-- PROVIDED ENTRIES follows --
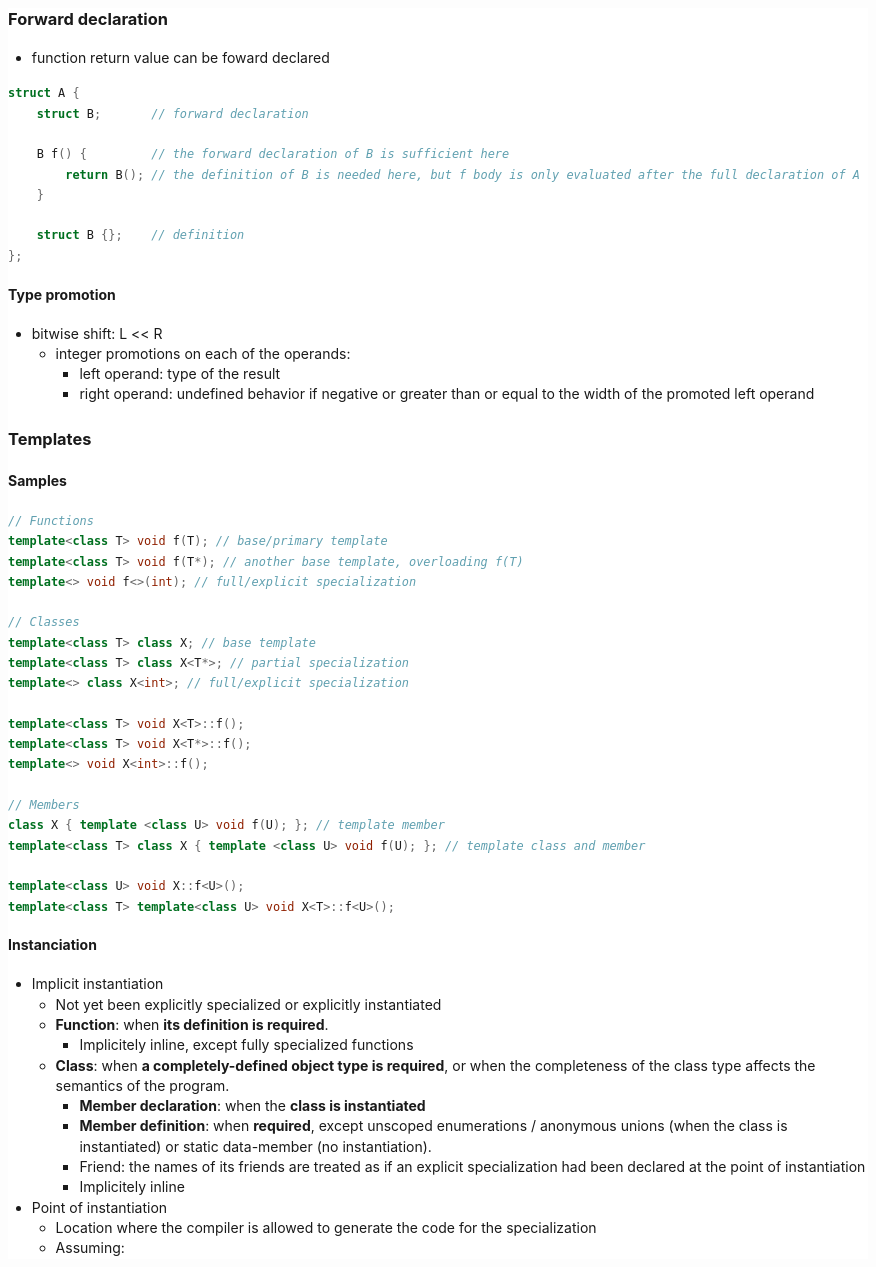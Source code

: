 ### Forward declaration
* function return value can be foward declared
```c++
struct A {
    struct B;       // forward declaration
    
    B f() {         // the forward declaration of B is sufficient here
        return B(); // the definition of B is needed here, but f body is only evaluated after the full declaration of A
    }
   
    struct B {};    // definition
};
```
#### Type promotion
* bitwise shift: L << R
  * integer promotions on each of the operands:
    * left operand: type of the result 
    * right operand: undefined behavior if negative or greater than or equal to the width of the promoted left operand

### Templates
#### Samples
```c++
// Functions
template<class T> void f(T); // base/primary template
template<class T> void f(T*); // another base template, overloading f(T)
template<> void f<>(int); // full/explicit specialization

// Classes
template<class T> class X; // base template
template<class T> class X<T*>; // partial specialization
template<> class X<int>; // full/explicit specialization

template<class T> void X<T>::f();
template<class T> void X<T*>::f();
template<> void X<int>::f();

// Members
class X { template <class U> void f(U); }; // template member
template<class T> class X { template <class U> void f(U); }; // template class and member

template<class U> void X::f<U>();
template<class T> template<class U> void X<T>::f<U>();
```
#### Instanciation
* Implicit instantiation
  * Not yet been explicitly specialized or explicitly instantiated
  * **Function**: when **its definition is required**.
    * Implicitely inline, except fully specialized functions
  * **Class**: when **a completely-defined object type is required**, or when the completeness of the class type affects the semantics of the program.
    * **Member declaration**: when the **class is instantiated**
    * **Member definition**: when **required**, except unscoped enumerations / anonymous unions (when the class is instantiated) or static data-member (no instantiation).
    * Friend: the names of its friends are treated as if an explicit specialization had been declared at the point of instantiation
    * Implicitely inline
* Point of instantiation
  * Location where the compiler is allowed to generate the code for the specialization
  * Assuming:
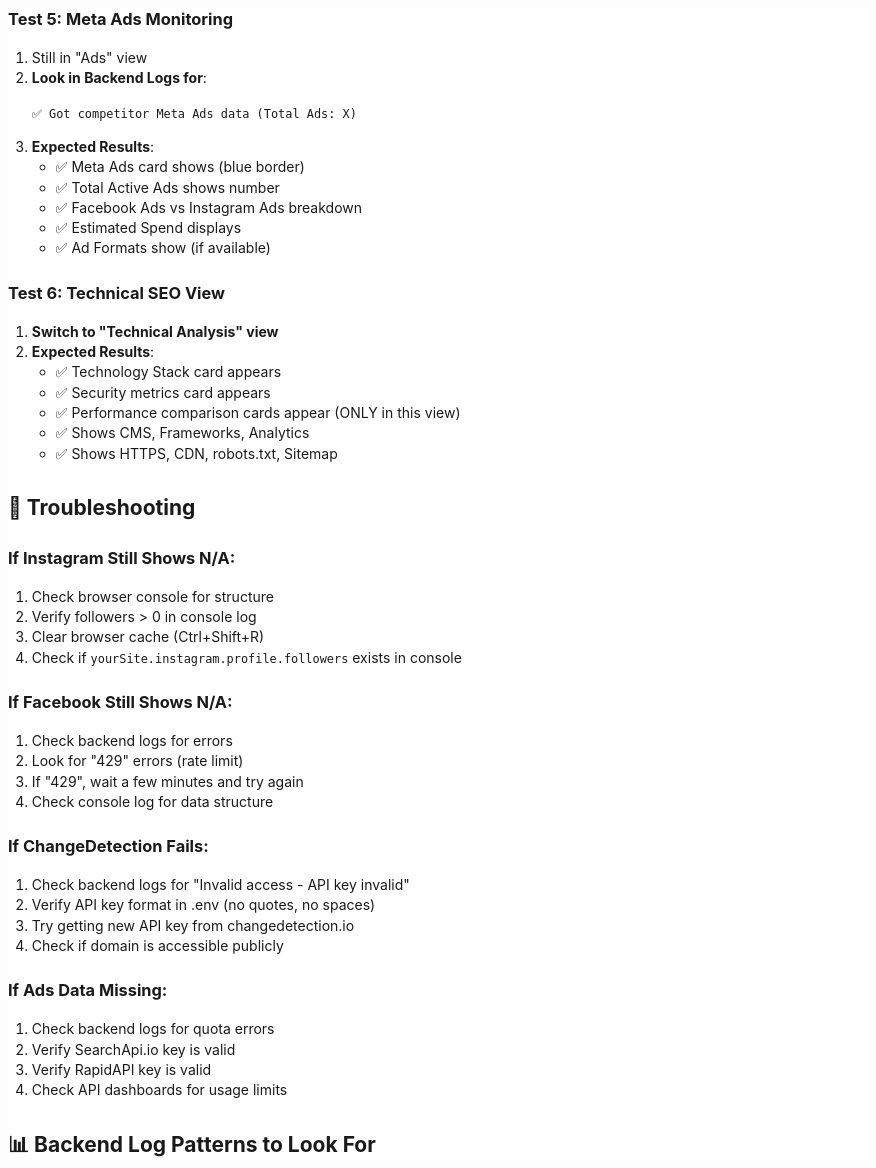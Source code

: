 ### Test 5: Meta Ads Monitoring
1. Still in "Ads" view
2. **Look in Backend Logs for**:
   ```
   ✅ Got competitor Meta Ads data (Total Ads: X)
   ```
3. **Expected Results**:
   - ✅ Meta Ads card shows (blue border)
   - ✅ Total Active Ads shows number
   - ✅ Facebook Ads vs Instagram Ads breakdown
   - ✅ Estimated Spend displays
   - ✅ Ad Formats show (if available)

### Test 6: Technical SEO View
1. **Switch to "Technical Analysis" view**
2. **Expected Results**:
   - ✅ Technology Stack card appears
   - ✅ Security metrics card appears
   - ✅ Performance comparison cards appear (ONLY in this view)
   - ✅ Shows CMS, Frameworks, Analytics
   - ✅ Shows HTTPS, CDN, robots.txt, Sitemap

## 🐛 Troubleshooting

### If Instagram Still Shows N/A:
1. Check browser console for structure
2. Verify followers > 0 in console log
3. Clear browser cache (Ctrl+Shift+R)
4. Check if `yourSite.instagram.profile.followers` exists in console

### If Facebook Still Shows N/A:
1. Check backend logs for errors
2. Look for "429" errors (rate limit)
3. If "429", wait a few minutes and try again
4. Check console log for data structure

### If ChangeDetection Fails:
1. Check backend logs for "Invalid access - API key invalid"
2. Verify API key format in .env (no quotes, no spaces)
3. Try getting new API key from changedetection.io
4. Check if domain is accessible publicly

### If Ads Data Missing:
1. Check backend logs for quota errors
2. Verify SearchApi.io key is valid
3. Verify RapidAPI key is valid
4. Check API dashboards for usage limits

## 📊 Backend Log Patterns to Look For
-- PROVIDED ENTRIES concluded --
Which lines of the data contain the string "appears"? Copy each of them.

   - ✅ Technology Stack card appears
   - ✅ Security metrics card appears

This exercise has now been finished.